Here, we first have to figure out the difference between the two Exactly-Once:

• Exactly Once: Inside the computing engine, data is not lost or duplicated. The essence is to open the checkpoint through Flink for Barrier alignment, which can be done.
• End to End Exactly Once: This means that the data is not lost or duplicated during the entire process from data reading, engine processing to writing to external storage. This requires the data source to be replayable and the write side to support transaction recovery and rollback or idempotency.

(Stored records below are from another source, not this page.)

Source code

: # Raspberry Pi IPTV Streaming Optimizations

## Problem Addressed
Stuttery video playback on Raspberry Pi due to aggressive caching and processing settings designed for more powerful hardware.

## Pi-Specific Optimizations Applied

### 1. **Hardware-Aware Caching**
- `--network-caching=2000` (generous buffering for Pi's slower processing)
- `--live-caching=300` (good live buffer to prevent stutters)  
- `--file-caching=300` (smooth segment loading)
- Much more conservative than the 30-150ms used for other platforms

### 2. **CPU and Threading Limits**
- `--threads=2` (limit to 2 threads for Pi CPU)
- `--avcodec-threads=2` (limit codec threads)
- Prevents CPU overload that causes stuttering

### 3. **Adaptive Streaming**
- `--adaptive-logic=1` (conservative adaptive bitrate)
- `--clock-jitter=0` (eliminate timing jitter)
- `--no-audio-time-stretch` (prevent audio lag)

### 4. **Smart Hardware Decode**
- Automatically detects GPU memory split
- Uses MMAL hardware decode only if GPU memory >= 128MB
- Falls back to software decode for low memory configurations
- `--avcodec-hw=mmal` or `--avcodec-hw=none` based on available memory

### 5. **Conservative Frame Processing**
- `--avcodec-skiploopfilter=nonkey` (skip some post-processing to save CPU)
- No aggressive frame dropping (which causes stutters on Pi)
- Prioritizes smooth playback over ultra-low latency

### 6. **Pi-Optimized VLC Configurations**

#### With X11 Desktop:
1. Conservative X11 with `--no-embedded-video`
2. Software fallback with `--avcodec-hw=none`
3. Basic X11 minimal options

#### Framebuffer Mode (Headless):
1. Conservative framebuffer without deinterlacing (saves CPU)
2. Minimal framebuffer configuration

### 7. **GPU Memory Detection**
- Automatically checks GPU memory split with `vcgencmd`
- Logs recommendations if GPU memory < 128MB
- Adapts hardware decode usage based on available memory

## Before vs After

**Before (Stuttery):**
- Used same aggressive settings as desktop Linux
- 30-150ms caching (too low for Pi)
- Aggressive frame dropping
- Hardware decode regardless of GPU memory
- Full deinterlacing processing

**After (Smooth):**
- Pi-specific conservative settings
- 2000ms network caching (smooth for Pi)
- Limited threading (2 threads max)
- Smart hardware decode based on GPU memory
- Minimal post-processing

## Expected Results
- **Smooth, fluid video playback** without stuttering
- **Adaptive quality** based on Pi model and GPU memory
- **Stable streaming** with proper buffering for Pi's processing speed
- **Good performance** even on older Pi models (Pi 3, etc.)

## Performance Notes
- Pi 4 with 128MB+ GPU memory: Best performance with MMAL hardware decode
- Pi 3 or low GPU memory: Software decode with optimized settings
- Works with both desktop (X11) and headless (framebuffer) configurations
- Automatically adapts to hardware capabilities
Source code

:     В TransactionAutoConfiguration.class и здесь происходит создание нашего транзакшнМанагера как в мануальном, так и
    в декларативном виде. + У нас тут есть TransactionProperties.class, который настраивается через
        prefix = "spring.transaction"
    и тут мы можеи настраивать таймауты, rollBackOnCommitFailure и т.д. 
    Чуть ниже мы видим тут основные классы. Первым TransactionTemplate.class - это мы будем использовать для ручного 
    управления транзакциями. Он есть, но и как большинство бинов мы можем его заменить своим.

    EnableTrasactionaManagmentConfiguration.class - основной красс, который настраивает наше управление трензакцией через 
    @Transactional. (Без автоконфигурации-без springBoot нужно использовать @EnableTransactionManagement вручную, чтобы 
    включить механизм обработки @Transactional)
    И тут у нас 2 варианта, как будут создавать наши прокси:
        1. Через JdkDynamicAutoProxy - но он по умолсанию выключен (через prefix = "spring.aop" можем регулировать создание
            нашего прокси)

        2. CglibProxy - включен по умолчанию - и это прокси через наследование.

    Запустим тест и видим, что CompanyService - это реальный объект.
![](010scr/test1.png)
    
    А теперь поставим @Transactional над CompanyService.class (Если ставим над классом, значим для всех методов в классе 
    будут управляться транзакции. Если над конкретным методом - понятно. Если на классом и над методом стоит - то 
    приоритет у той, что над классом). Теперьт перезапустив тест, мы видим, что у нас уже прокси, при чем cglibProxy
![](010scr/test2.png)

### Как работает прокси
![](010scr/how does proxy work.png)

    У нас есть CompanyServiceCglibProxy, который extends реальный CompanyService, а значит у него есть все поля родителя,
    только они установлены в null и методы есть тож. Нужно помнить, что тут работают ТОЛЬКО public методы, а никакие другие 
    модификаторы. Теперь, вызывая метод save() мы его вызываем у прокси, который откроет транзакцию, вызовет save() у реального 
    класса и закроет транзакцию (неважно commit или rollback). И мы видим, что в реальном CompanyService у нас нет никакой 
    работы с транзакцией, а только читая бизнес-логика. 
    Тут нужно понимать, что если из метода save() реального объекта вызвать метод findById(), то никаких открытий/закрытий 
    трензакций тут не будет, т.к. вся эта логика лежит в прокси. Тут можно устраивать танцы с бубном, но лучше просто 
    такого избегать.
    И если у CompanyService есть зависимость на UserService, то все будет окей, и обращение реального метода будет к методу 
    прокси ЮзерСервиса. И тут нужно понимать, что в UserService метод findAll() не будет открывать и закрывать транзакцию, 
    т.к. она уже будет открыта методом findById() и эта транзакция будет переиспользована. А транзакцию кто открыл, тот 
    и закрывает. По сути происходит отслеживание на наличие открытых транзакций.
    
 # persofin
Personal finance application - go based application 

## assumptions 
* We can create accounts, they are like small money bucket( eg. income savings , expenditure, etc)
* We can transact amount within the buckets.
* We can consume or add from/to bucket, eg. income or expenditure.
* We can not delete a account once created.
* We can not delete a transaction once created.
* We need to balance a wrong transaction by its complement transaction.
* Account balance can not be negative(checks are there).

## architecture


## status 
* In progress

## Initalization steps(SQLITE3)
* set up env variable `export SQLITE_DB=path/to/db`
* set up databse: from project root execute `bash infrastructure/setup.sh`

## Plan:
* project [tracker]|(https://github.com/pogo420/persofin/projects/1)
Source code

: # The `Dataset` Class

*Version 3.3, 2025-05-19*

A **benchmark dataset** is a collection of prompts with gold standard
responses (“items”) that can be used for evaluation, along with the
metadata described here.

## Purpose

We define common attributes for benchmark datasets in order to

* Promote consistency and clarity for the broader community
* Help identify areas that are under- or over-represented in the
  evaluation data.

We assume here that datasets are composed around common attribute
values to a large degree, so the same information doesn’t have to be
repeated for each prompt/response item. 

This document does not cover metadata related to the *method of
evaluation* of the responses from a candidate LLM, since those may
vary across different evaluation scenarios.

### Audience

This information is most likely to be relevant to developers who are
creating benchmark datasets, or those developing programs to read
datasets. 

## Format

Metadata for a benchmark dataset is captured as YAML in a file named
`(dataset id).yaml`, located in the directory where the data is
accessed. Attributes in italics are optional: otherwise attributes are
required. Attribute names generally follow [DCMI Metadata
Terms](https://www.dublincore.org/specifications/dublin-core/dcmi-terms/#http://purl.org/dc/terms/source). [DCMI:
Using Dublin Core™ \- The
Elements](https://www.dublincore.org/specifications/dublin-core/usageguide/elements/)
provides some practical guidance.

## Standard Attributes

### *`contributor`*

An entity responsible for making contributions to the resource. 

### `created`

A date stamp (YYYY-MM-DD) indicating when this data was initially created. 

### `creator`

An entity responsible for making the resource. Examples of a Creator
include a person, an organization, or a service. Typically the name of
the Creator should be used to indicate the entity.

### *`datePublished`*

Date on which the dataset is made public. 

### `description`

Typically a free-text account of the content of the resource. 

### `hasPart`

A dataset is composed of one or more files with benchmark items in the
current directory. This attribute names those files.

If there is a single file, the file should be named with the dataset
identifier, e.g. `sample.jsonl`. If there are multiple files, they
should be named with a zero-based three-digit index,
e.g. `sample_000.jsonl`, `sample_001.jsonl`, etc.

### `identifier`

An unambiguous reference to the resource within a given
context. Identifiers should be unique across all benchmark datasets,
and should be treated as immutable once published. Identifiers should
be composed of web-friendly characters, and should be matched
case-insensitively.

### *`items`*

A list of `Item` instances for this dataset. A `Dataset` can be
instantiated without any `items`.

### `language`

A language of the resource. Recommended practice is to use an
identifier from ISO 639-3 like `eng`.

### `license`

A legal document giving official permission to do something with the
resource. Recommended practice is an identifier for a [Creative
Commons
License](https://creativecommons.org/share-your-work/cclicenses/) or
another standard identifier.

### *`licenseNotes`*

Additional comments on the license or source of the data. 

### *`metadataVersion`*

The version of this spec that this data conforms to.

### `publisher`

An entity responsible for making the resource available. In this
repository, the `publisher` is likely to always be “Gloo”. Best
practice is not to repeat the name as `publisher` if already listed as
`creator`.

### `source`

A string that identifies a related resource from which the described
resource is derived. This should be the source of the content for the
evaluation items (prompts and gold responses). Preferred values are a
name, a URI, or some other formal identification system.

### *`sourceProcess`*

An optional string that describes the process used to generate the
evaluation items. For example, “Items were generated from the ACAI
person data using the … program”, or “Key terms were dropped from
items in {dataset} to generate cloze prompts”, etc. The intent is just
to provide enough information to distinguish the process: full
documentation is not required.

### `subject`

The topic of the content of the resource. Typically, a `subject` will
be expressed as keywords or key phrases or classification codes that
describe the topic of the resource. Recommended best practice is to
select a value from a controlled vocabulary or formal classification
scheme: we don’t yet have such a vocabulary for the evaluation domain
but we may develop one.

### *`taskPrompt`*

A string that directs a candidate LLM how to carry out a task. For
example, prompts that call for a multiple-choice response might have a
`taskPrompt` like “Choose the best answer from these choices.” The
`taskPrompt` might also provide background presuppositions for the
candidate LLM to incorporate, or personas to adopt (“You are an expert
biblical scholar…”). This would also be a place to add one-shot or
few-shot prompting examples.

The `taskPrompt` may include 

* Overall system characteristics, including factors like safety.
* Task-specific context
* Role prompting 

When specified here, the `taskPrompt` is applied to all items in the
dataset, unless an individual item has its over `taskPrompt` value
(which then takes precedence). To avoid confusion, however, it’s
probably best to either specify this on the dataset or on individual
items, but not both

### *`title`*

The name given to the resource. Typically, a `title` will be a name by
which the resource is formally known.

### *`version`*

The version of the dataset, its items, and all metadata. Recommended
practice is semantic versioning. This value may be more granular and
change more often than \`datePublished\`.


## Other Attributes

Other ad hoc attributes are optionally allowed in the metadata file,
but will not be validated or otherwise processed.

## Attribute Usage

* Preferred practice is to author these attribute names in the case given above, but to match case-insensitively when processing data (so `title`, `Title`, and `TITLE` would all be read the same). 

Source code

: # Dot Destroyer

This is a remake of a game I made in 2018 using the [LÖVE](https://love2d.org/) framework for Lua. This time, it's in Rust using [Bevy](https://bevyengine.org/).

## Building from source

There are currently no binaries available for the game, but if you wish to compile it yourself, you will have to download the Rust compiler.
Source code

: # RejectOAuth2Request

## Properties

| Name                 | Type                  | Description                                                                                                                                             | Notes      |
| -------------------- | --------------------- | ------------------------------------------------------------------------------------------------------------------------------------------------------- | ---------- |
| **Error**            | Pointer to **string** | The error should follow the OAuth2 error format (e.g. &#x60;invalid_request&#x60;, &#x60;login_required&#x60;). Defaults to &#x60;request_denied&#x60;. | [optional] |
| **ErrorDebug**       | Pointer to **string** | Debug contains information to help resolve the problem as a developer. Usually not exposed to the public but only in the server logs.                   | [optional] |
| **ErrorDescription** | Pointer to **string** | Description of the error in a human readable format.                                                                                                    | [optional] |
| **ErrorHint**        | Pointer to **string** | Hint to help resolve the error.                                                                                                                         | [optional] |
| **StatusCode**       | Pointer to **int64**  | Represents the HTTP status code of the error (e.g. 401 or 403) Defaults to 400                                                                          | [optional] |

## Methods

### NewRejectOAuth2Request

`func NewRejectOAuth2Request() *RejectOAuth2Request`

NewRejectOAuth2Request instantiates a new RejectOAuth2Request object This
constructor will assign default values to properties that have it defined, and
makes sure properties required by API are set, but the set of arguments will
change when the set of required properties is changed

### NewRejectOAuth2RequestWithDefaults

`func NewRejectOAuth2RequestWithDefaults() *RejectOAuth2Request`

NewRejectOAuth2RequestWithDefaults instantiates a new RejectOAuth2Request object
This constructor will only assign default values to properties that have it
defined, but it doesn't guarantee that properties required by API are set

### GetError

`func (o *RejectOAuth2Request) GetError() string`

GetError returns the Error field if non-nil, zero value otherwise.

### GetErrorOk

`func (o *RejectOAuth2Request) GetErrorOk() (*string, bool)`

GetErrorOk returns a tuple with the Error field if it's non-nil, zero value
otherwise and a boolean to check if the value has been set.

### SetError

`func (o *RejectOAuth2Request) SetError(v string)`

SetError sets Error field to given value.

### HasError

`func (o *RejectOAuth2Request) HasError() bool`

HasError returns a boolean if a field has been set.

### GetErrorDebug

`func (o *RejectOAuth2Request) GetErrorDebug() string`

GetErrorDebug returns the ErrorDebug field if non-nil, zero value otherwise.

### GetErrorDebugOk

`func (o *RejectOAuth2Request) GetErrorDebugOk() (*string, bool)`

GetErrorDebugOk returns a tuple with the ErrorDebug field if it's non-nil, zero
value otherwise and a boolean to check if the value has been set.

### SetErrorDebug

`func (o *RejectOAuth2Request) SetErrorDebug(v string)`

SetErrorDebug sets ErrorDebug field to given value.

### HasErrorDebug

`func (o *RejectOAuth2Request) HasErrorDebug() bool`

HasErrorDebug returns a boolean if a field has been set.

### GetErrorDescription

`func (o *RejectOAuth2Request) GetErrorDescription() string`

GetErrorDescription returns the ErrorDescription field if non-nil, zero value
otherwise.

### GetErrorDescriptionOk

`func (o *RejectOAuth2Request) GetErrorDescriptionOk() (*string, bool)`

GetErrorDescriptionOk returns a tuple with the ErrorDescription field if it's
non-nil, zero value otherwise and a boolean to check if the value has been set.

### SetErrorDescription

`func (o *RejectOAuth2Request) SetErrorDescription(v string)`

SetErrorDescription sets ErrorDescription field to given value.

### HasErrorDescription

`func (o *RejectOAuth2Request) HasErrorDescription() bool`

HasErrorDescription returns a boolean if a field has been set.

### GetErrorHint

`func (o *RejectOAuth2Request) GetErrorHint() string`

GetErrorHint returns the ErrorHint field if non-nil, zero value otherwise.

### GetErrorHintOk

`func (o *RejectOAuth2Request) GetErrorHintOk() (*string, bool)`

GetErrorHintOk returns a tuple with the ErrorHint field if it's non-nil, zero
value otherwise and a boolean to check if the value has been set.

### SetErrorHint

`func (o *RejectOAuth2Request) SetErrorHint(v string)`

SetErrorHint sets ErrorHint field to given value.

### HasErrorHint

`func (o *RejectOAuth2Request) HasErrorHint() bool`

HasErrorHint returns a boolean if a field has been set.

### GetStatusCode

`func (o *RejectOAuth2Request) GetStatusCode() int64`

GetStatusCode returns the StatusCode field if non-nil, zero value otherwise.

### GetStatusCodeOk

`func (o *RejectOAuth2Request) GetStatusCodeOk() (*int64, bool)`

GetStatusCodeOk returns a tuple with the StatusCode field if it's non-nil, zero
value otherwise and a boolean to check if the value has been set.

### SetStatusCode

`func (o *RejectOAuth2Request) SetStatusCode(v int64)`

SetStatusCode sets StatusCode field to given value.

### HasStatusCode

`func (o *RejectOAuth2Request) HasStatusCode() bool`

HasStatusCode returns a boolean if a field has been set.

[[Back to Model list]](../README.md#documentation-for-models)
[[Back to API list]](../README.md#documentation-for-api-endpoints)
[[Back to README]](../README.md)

1. Why does data skew cause Checkpoint timeout

When doing Checkpoint, the operator will have a barrier alignment mechanism (why it must be aligned will be discussed later). The following figure illustrates the alignment process as an example:

When two edges issue a barrier, barrier1 arrives at the operator before barrier2, then the operator will cache the element input by one edge, and will not issue the element until barrier2 reaches the checkpoint.

After each operator aligns the barrier, it will perform asynchronous state storage, and then issue the barrier. When each operator completes the Checkpoint, CheckpointCoordinator will be notified. When CheckpointCoordinator learns that the Checkpoint of all operators has been completed, it is considered that this Checkpoint is completed.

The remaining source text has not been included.